> THE TASK
The whole listing below should be printed again exactly, with no images.

> MATERIAL FOR THIS EXERCISE
━━━━━━━━

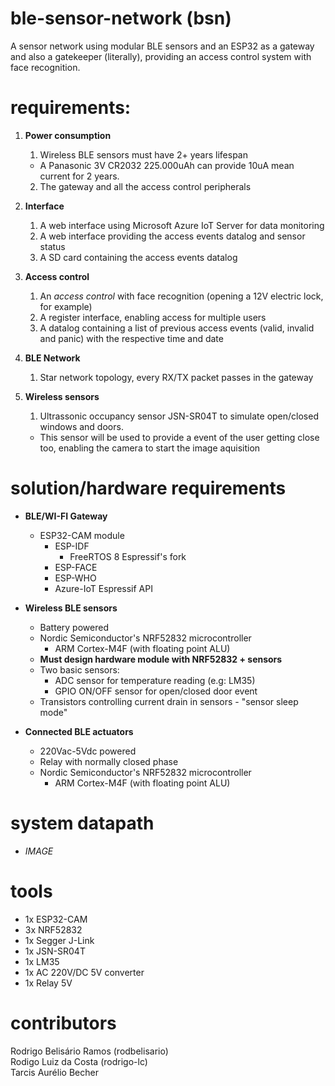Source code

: # ble-sensor-network (bsn)
A sensor network using modular BLE sensors and an ESP32 as a gateway and also a gatekeeper (literally), providing an access control system with face recognition.

# requirements:
1. **Power consumption**
    1. Wireless BLE sensors must have 2+ years lifespan
      - A Panasonic 3V CR2032 225.000uAh can provide 10uA mean current for 2 years.
    2. The gateway and all the access control peripherals
    
2. **Interface**
    1. A web interface using Microsoft Azure IoT Server for data monitoring
    2. A web interface providing the access events datalog and sensor status
    3. A SD card containing the access events datalog
    
3. **Access control**
    1. An *access control* with face recognition (opening a 12V electric lock, for example)
    2. A register interface, enabling access for multiple users
    3. A datalog containing a list of previous access events (valid, invalid and panic) with the respective time and date
    
4. **BLE Network**
    1. Star network topology, every RX/TX packet passes in the gateway

5. **Wireless sensors**
    1. Ultrassonic occupancy sensor JSN-SR04T to simulate open/closed windows and doors.
      - This sensor will be used to provide a event of the user getting close too, enabling the camera to start the image aquisition
           
# solution/hardware requirements
* **BLE/WI-FI Gateway**
  - ESP32-CAM module
    - ESP-IDF
      - FreeRTOS 8 Espressif's fork
    - ESP-FACE
    - ESP-WHO
    - Azure-IoT Espressif API
    
* **Wireless BLE sensors**
  - Battery powered
  - Nordic Semiconductor's NRF52832 microcontroller
    - ARM Cortex-M4F (with floating point ALU)
  - **Must design hardware module with NRF52832 + sensors**
  - Two basic sensors:
    - ADC sensor for temperature reading (e.g: LM35)
    - GPIO ON/OFF sensor for open/closed door event
  - Transistors controlling current drain in sensors - "sensor sleep mode"
* **Connected BLE actuators**
  - 220Vac-5Vdc powered
  - Relay with normally closed phase
  - Nordic Semiconductor's NRF52832 microcontroller
    - ARM Cortex-M4F (with floating point ALU)

# system datapath
  - _IMAGE_
  
# tools
  - 1x ESP32-CAM
  - 3x NRF52832
  - 1x Segger J-Link
  - 1x JSN-SR04T
  - 1x LM35
  - 1x AC 220V/DC 5V converter
  - 1x Relay 5V
 
# contributors
Rodrigo Belisário Ramos (rodbelisario)<br/>Rodigo Luiz da Costa (rodrigo-lc)<br/>Tarcis Aurélio Becher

━━━━━━━━

> ANSWER AREA
Source code

: # ble-sensor-network (bsn)
A sensor network using modular BLE sensors and an ESP32 as a gateway and also a gatekeeper (literally), providing an access control system with face recognition.

# requirements:
1. **Power consumption**
    1. Wireless BLE sensors must have 2+ years lifespan
      - A Panasonic 3V CR2032 225.000uAh can provide 10uA mean current for 2 years.
    2. The gateway and all the access control peripherals
    
2. **Interface**
    1. A web interface using Microsoft Azure IoT Server for data monitoring
    2. A web interface providing the access events datalog and sensor status
    3. A SD card containing the access events datalog
    
3. **Access control**
    1. An *access control* with face recognition (opening a 12V electric lock, for example)
    2. A register interface, enabling access for multiple users
    3. A datalog containing a list of previous access events (valid, invalid and panic) with the respective time and date
    
4. **BLE Network**
    1. Star network topology, every RX/TX packet passes in the gateway

5. **Wireless sensors**
    1. Ultrassonic occupancy sensor JSN-SR04T to simulate open/closed windows and doors.
      - This sensor will be used to provide a event of the user getting close too, enabling the camera to start the image aquisition
           
# solution/hardware requirements
* **BLE/WI-FI Gateway**
  - ESP32-CAM module
    - ESP-IDF
      - FreeRTOS 8 Espressif's fork
    - ESP-FACE
    - ESP-WHO
    - Azure-IoT Espressif API
    
* **Wireless BLE sensors**
  - Battery powered
  - Nordic Semiconductor's NRF52832 microcontroller
    - ARM Cortex-M4F (with floating point ALU)
  - **Must design hardware module with NRF52832 + sensors**
  - Two basic sensors:
    - ADC sensor for temperature reading (e.g: LM35)
    - GPIO ON/OFF sensor for open/closed door event
  - Transistors controlling current drain in sensors - "sensor sleep mode"
* **Connected BLE actuators**
  - 220Vac-5Vdc powered
  - Relay with normally closed phase
  - Nordic Semiconductor's NRF52832 microcontroller
    - ARM Cortex-M4F (with floating point ALU)

# system datapath
  - _IMAGE_
  
# tools
  - 1x ESP32-CAM
  - 3x NRF52832
  - 1x Segger J-Link
  - 1x JSN-SR04T
  - 1x LM35
  - 1x AC 220V/DC 5V converter
  - 1x Relay 5V
 
# contributors
Rodrigo Belisário Ramos (rodbelisario)<br/>Rodigo Luiz da Costa (rodrigo-lc)<br/>Tarcis Aurélio Becher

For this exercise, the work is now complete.